Tout commence en Chine, le jour de son arrestation. So Young rejoint une étude biblique pour femmes nord-coréennes, sans savoir que celles-ci ont toutes été arrêtées la veille. «Quand j’ai ouvert la porte, quelqu’un m’a attrapé les mains: c’était un policier. J’étais sous le choc, paralysée.» So Young est incarcérée pendant une semaine, et soumise à des interrogatoires: pourquoi est-elle venue en Chine? Est-elle mariée? Pourquoi voulait-elle participer à une étude biblique?

So Young, qui connaît le sort réservé aux chrétiens en Corée du Nord, nie tout en bloc. Alors qu’elle est mariée à un chrétien, et mère d’un enfant, elle préfère les protéger et ne pas révéler leur existence. Elle affirme donc qu’elle est célibataire, qu’elle est juste venue rendre visite à une amie et qu’elle n’a jamais entendu parler d’études bibliques. Comme les policiers ne peuvent rien prouver d’autre, ils referment le dossier et… la renvoient en Corée du Nord.

Réfugiés ou immigrés clandestins?

À ce stade, si So Young avait eu la possibilité de fuir dans un autre pays, elle aurait pu y demander l’asile politique. En effet, l’article 14 de la déclaration universelles des Droits de l’Homme garantit à toute personne la possibilité de demander l’asile.
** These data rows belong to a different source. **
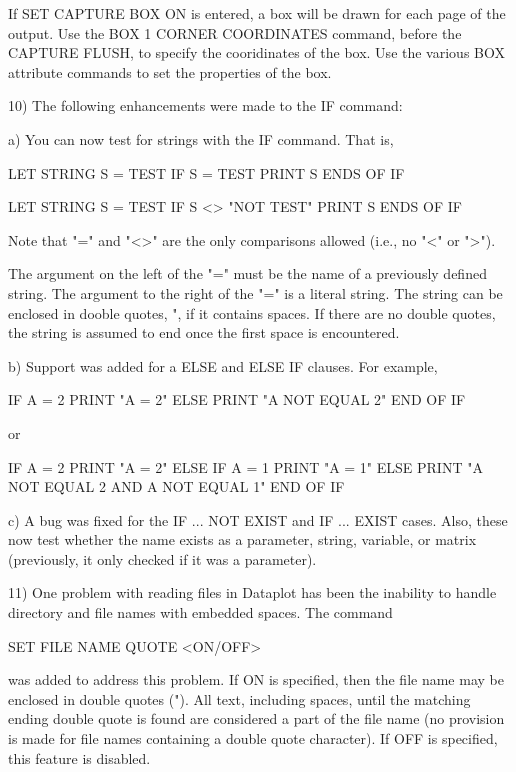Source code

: {    If SET CAPTURE BOX ON is entered, a box will be drawn for each
    page of the output.  Use the BOX 1 CORNER COORDINATES command,
    before the CAPTURE FLUSH, to specify the cooridinates of the
    box.  Use the various BOX attribute commands to set the
    properties of the box.

10) The following enhancements were made to the IF command:

    a) You can now test for strings with the IF command.  That is,

         LET STRING S = TEST
         IF S = TEST
            PRINT S
         ENDS OF IF
   
         LET STRING S = TEST
         IF S <> "NOT TEST"
            PRINT S
         ENDS OF IF
   
       Note that "=" and "<>" are the only comparisons allowed (i.e.,
       no "<" or ">").
   
       The argument on the left of the "=" must be the name of a
       previously defined string.  The argument to the right of the
       "=" is a literal string.  The string can be enclosed in
       dooble quotes, ", if it contains spaces.  If there are no
       double quotes, the string is assumed to end once the first
       space is encountered.
   
    b) Support was added for a ELSE and ELSE IF clauses.  For 
       example,

          IF A = 2
             PRINT "A = 2"
          ELSE
             PRINT "A NOT EQUAL 2"
          END OF IF

       or

          IF A = 2
             PRINT "A = 2"
          ELSE IF A = 1
             PRINT "A = 1"
          ELSE
             PRINT "A NOT EQUAL 2 AND A NOT EQUAL 1"
          END OF IF

    c) A bug was fixed for the IF ... NOT EXIST and IF ... EXIST
       cases.  Also, these now test whether the name exists as a
       parameter, string, variable, or matrix (previously, it only
       checked if it was a parameter).

11) One problem with reading files in Dataplot has been the
    inability to handle directory and file names with embedded
    spaces.  The command

      SET FILE NAME QUOTE <ON/OFF>

    was added to address this problem.  If ON is specified,
    then the file name may be enclosed in double quotes (").
    All text, including spaces, until the matching ending double
    quote is found are considered a part of the file name (no
    provision is made for file names containing a double quote
    character).  If OFF is specified, this feature is disabled.

}
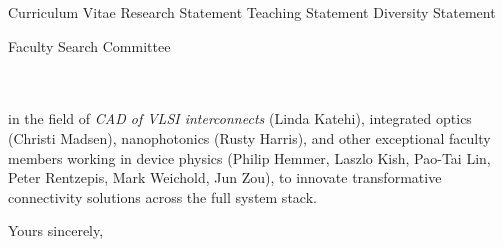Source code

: 



\addAttach%
{Curriculum Vitae}%
{Research Statement}%
{Teaching Statement}%
{Diversity Statement}
\def\appSpecific{with significant implications for the research fields related to Device Science and Nanotechnology}
\def\letterCustom{%
    in the field of \emph{CAD of VLSI interconnects} (Linda Katehi), integrated optics (Christi Madsen), nanophotonics (Rusty Harris), and other exceptional faculty members working in device physics (Philip Hemmer, Laszlo Kish, Pao-Tai Lin, Peter Rentzepis, Mark Weichold, Jun Zou), to innovate transformative connectivity solutions across the full system stack.%
}

\def\appJobID{%
    \ifthenelse{\equal{\jobID}{}}{\unskip}{\unskip\textemdash Job \# \jobID{}}%
}
\def\toAddr{%
Faculty Search Committee \\ \appDept{} \\ \appSchool{} \\ \appAddr{}%
}

\begin{letter}{\toAddr{}}
    \opening{\myOpening{}}
    
    \letterCustom{}
    
    \closing{Yours sincerely,}
    \encl{\listAttach{}}
\end{letter}
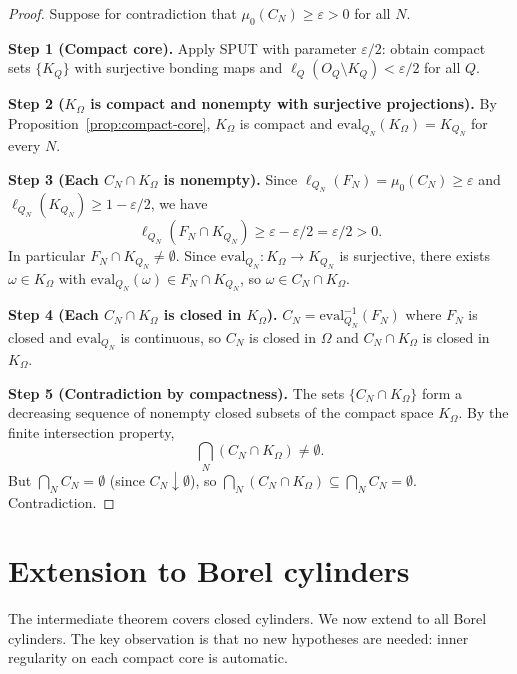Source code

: \documentclass[11pt]{article}
\theoremstyle{definition}
\begin{document}
\begin{proof}
Suppose for contradiction that $\mu_0(C_N) \geq \varepsilon > 0$
for all $N$.

\textbf{Step 1 (Compact core).}
Apply SPUT with parameter $\varepsilon/2$: obtain compact sets
$\{K_Q\}$ with surjective bonding maps and $\ell_Q(O_Q \setminus
K_Q) < \varepsilon/2$ for all $Q$.

\textbf{Step 2 ($K_\Omega$ is compact and nonempty with surjective
projections).}
By Proposition~\ref{prop:compact-core}, $K_\Omega$ is compact and
$\mathrm{eval}_{Q_N}(K_\Omega) = K_{Q_N}$ for every $N$.

\textbf{Step 3 (Each $C_N \cap K_\Omega$ is nonempty).}
Since $\ell_{Q_N}(F_N) = \mu_0(C_N) \geq \varepsilon$ and
$\ell_{Q_N}(K_{Q_N}) \geq 1 - \varepsilon/2$, we have
\[
\ell_{Q_N}(F_N \cap K_{Q_N})
\geq
\varepsilon - \varepsilon/2 = \varepsilon/2 > 0.
\]
In particular $F_N \cap K_{Q_N} \neq \emptyset$.  Since
$\mathrm{eval}_{Q_N} : K_\Omega \to K_{Q_N}$ is surjective, there
exists $\omega \in K_\Omega$ with $\mathrm{eval}_{Q_N}(\omega) \in
F_N \cap K_{Q_N}$, so $\omega \in C_N \cap K_\Omega$.

\textbf{Step 4 (Each $C_N \cap K_\Omega$ is closed in $K_\Omega$).}
$C_N = \mathrm{eval}_{Q_N}^{-1}(F_N)$ where $F_N$ is closed and
$\mathrm{eval}_{Q_N}$ is continuous, so $C_N$ is closed in $\Omega$
and $C_N \cap K_\Omega$ is closed in $K_\Omega$.

\textbf{Step 5 (Contradiction by compactness).}
The sets $\{C_N \cap K_\Omega\}$ form a decreasing sequence of
nonempty closed subsets of the compact space $K_\Omega$.  By the
finite intersection property,
\[
\bigcap_N (C_N \cap K_\Omega) \neq \emptyset.
\]
But $\bigcap_N C_N = \emptyset$ (since $C_N \downarrow \emptyset$),
so $\bigcap_N (C_N \cap K_\Omega) \subseteq \bigcap_N C_N =
\emptyset$.  Contradiction.
\end{proof}

\section{Extension to Borel cylinders}\label{sec:borel}

The intermediate theorem covers closed cylinders.  We now extend to
all Borel cylinders.  The key observation is that no new hypotheses
are needed: inner regularity on each compact core is automatic.
\end{document}
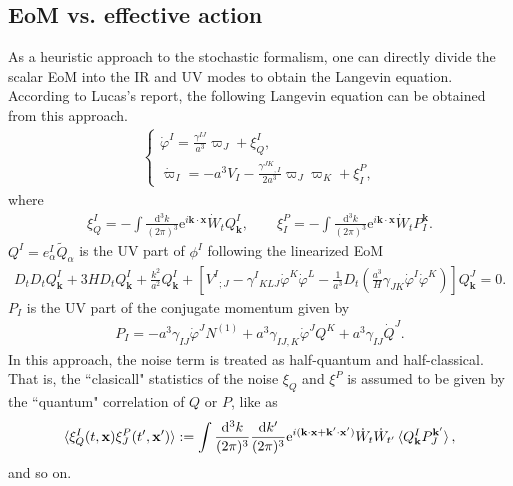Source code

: \documentclass[aps, prd
, preprint
, nofootinbib 
]{revtex4-1}
\newcommand{\dd}{\mathrm{d}}
\newcommand{\ee}{\mathrm{e}}
\newcommand{\dk}{\frac{\dd^3k}{(2\pi)^3}}
\newcommand{\bae}[1]{\begin{align} #1 \end{align}}
\newcommand{\bce}[1]{\begin{cases} #1 \end{cases}}
\begin{document}
\subsection{EoM vs. effective action}

As a heuristic approach to the stochastic formalism, one can directly divide the scalar EoM into the IR and UV modes
to obtain the Langevin equation. According to Lucas's report, the following Langevin equation can be obtained from this approach.
\bae{\label{eq: heuristic}
	\bce{
		\displaystyle
		\dot{\varphi}^I=\frac{\gamma^{IJ}}{a^3}\varpi_J+\xi^I_Q, \\[10pt]
		\displaystyle
		\dot{\varpi}_I=-a^3V_I-\frac{\gamma^{JK}{}_{,I}}{2a^3}\varpi_J\varpi_K+\xi^P_I,
	}
}
where
\bae{
	\xi^I_Q=-\int\dk\ee^{i\mathbf{k}\cdot\mathbf{x}}\dot{W}_tQ^I_\mathbf{k}, \quad\quad
	\xi^P_I=-\int\dk\ee^{i\mathbf{k}\cdot\mathbf{x}}\dot{W}_tP_I^\mathbf{k}.
}
$Q^I=e^I_\alpha\tilde{Q}_\alpha$ is the UV part of $\phi^I$ following the linearized EoM
\bae{
	D_tD_tQ^I_\mathbf{k}+3HD_tQ^I_\mathbf{k}+\frac{k^2}{a^2}Q^I_\mathbf{k}
	+\left[V^I{}_{;J}-\gamma^I{}_{KLJ}\dot{\varphi}^K\dot{\varphi}^L
	-\frac{1}{a^3}D_t\left(\frac{a^3}{H}\gamma_{JK}\dot{\varphi}^I\dot{\varphi}^K\right)\right]Q^J_\mathbf{k}=0.
}
$P_I$ is the UV part of the conjugate momentum given by
\bae{\label{eq: def of P}
	P_I=-a^3\gamma_{IJ}\dot{\varphi}^JN^{(1)}+a^3\gamma_{IJ,K}\dot{\varphi}^JQ^K+a^3\gamma_{IJ}\dot{Q}^J.
}
In this approach, the noise term is treated as half-quantum and half-classical. That is, the ``clasicall" statistics of the noise $\xi_Q$ and $\xi^P$
is assumed to be given by the ``quantum" correlation of $Q$ or $P$, like as
\bae{
	\braket{\xi^I_Q(t,\mathbf{x})\xi^P_J(t^\prime,\mathbf{x}^\prime)}:=\int\dk\frac{\dd k^\prime}{(2\pi)^3}\ee^{i(\mathbf{k}\cdot{\mathbf{x}}
	+\mathbf{k}^\prime\cdot\mathbf{x}^\prime)}\dot{W}_t\dot{W}_{t^\prime}\braket{Q^I_\mathbf{k}P_J^{\mathbf{k}^\prime}},
}
and so on.
\end{document}
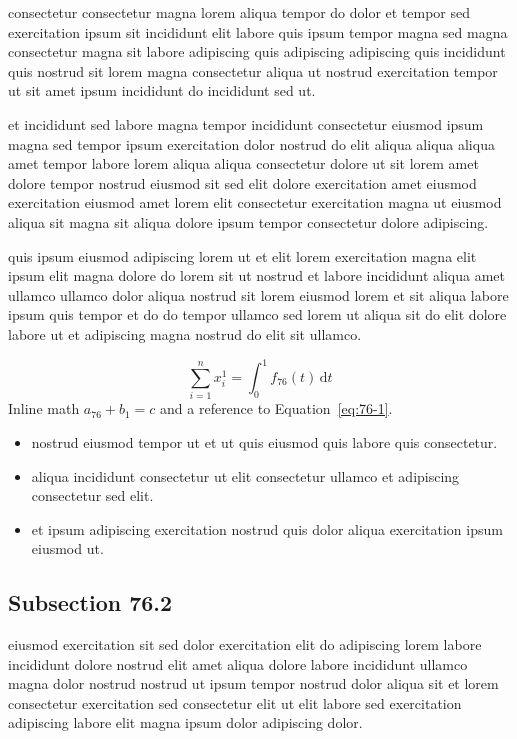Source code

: \documentclass{article}
\begin{document}
consectetur consectetur magna lorem aliqua tempor do dolor et tempor sed exercitation ipsum sit incididunt elit labore quis ipsum tempor magna sed magna consectetur magna sit labore adipiscing quis adipiscing adipiscing quis incididunt quis nostrud sit lorem magna consectetur aliqua ut nostrud exercitation tempor ut sit amet ipsum incididunt do incididunt sed ut.

et incididunt sed labore magna tempor incididunt consectetur eiusmod ipsum magna sed tempor ipsum exercitation dolor nostrud do elit aliqua aliqua aliqua amet tempor labore lorem aliqua aliqua consectetur dolore ut sit lorem amet dolore tempor nostrud eiusmod sit sed elit dolore exercitation amet eiusmod exercitation eiusmod amet lorem elit consectetur exercitation magna ut eiusmod aliqua sit magna sit aliqua dolore ipsum tempor consectetur dolore adipiscing.

quis ipsum eiusmod adipiscing lorem ut et elit lorem exercitation magna elit ipsum elit magna dolore do lorem sit ut nostrud et labore incididunt aliqua amet ullamco ullamco dolor aliqua nostrud sit lorem eiusmod lorem et sit aliqua labore ipsum quis tempor et do do tempor ullamco sed lorem ut aliqua sit do elit dolore labore ut et adipiscing magna nostrud do elit sit ullamco.

\begin{equation}\label{eq:76-1}
  \sum_{i=1}^{n} x_i^{1} = \int_0^1 f_{76}(t)\,\mathrm{d}t
\end{equation}
Inline math $a_{76} + b_{1} = c$ and a reference to Equation~\eqref{eq:76-1}.

\begin{itemize}
  \item nostrud eiusmod tempor ut et ut quis eiusmod quis labore quis consectetur.
  \item aliqua incididunt consectetur ut elit consectetur ullamco et adipiscing consectetur sed elit.
  \item et ipsum adipiscing exercitation nostrud quis dolor aliqua exercitation ipsum eiusmod ut.
\end{itemize}

\subsection{Subsection 76.2}\label{sec:76-2}
eiusmod exercitation sit sed dolor exercitation elit do adipiscing lorem labore incididunt dolore nostrud elit amet aliqua dolore labore incididunt ullamco magna dolor nostrud nostrud ut ipsum tempor nostrud dolor aliqua sit et lorem consectetur exercitation sed consectetur elit ut elit labore sed exercitation adipiscing labore elit magna ipsum dolor adipiscing dolor.
\end{document}

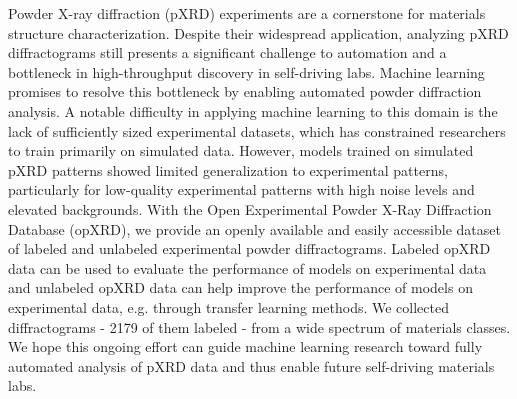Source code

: Powder X-ray diffraction (pXRD) experiments are a cornerstone for materials structure characterization.
Despite their widespread application, analyzing pXRD diffractograms still presents a significant challenge to automation and a bottleneck in high-throughput discovery in self-driving labs.
Machine learning promises to resolve this bottleneck by enabling automated powder diffraction analysis.
A notable difficulty in applying machine learning to this domain is the lack of sufficiently sized experimental datasets, which has constrained researchers to train primarily on simulated data. However, models trained on simulated pXRD patterns showed limited generalization to experimental patterns, particularly for low-quality experimental patterns with high noise levels and elevated backgrounds.
With the Open Experimental Powder X-Ray Diffraction Database (opXRD), we provide an openly available and easily accessible dataset of labeled and unlabeled experimental powder diffractograms.
Labeled opXRD data can be used to evaluate the performance of models on experimental data and unlabeled opXRD data can help improve the performance of models on experimental data, e.g. through transfer learning methods.
We collected \numpatterns diffractograms - 2179 of them labeled - from a wide spectrum of materials classes.
We hope this ongoing effort can guide machine learning research toward fully automated analysis of pXRD data and thus enable future self-driving materials labs.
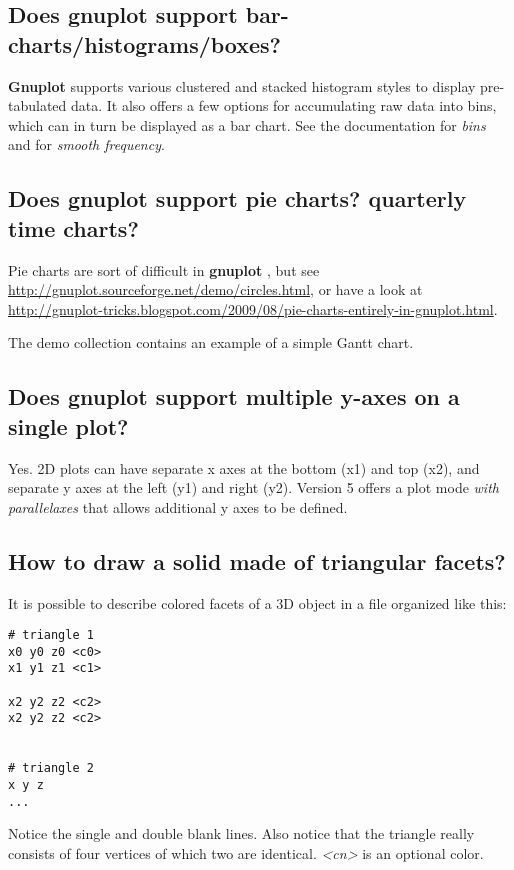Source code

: \documentclass[a4paper,11pt]{article}
\def\http#1{{\small\href{http://#1}{\url{http://#1}}}}
\newcommand{\http}[1]%
            {\htmladdnormallink{\latex{\url{http://#1}}%
                    \html{\textit{http://#1}}}%
                {http://#1}%
            }
\newcommand{\gnuplot}{\textbf{gnuplot }}
\newcommand{\Gnuplot}{\textbf{Gnuplot }}
\begin{document}
\subsection{Does \gnuplot support bar-charts/histograms/boxes?}

\Gnuplot{} supports various clustered and stacked histogram styles to display
pre-tabulated data.  It also offers a few options for accumulating raw data
into bins, which can in turn be displayed as a bar chart.  See the documentation
for \textit{bins} and for \textit{smooth frequency}.

\subsection{Does \gnuplot support pie charts? quarterly time charts?}

Pie charts are sort of difficult in \gnuplot, but see
\http{gnuplot.sourceforge.net/demo/circles.html},
or have a look at
\http{gnuplot-tricks.blogspot.com/2009/08/pie-charts-entirely-in-gnuplot.html}.

The demo collection contains an example of a simple Gantt chart.

\subsection{Does \gnuplot support multiple y-axes on a single plot?}

Yes. 2D plots can have separate x axes at the bottom (x1) and top (x2),
and separate y axes at the left (y1) and right (y2).  Version 5 offers a
plot mode \textit{with parallelaxes} that allows additional y axes to be
defined.

\subsection{How to draw a solid made of triangular facets?}

It is possible to describe colored facets of a 3D object in a file
organized like this:
\small
\begin{verbatim}
# triangle 1
x0 y0 z0 <c0>
x1 y1 z1 <c1>

x2 y2 z2 <c2>
x2 y2 z2 <c2>


# triangle 2
x y z
...
\end{verbatim}
\normalsize

Notice the single and double blank lines. Also notice that the triangle
really consists of four vertices of which two are identical.
\textit{<cn>} is an optional color.
\end{document}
La Chine étant signataire de cette déclaration, elle devrait donc reconnaître le statut de réfugié politique aux personnes fuyant la Corée du Nord. Mais tel n’est pas le cas. «La Chine ne les considère pas comme des réfugiés qui ont besoin de protection, explique Simon Lee, coordinateur du ministère de Portes Ouvertes en Corée du Nord, mais comme des immigrés clandestins qui doivent être renvoyés chez eux.»

Cinq ans de travaux forcés

So Young est donc menottée et transportée jusqu’à un pont à la frontière, où des policiers nord-coréens l’attendent. Lors de son interrogatoire par l’Agence secrète de sécurité (ASS), elle affirme qu’elle est partie en Chine pour gagner de l’argent. Comme les autorités ne soupçonnent pas sa foi chrétienne, elle est condamnée à «seulement» cinq ans de travaux forcés dans un bagne! Si sa foi avait été découverte, elle aurait été condamnée à la même peine mais... à perpétuité.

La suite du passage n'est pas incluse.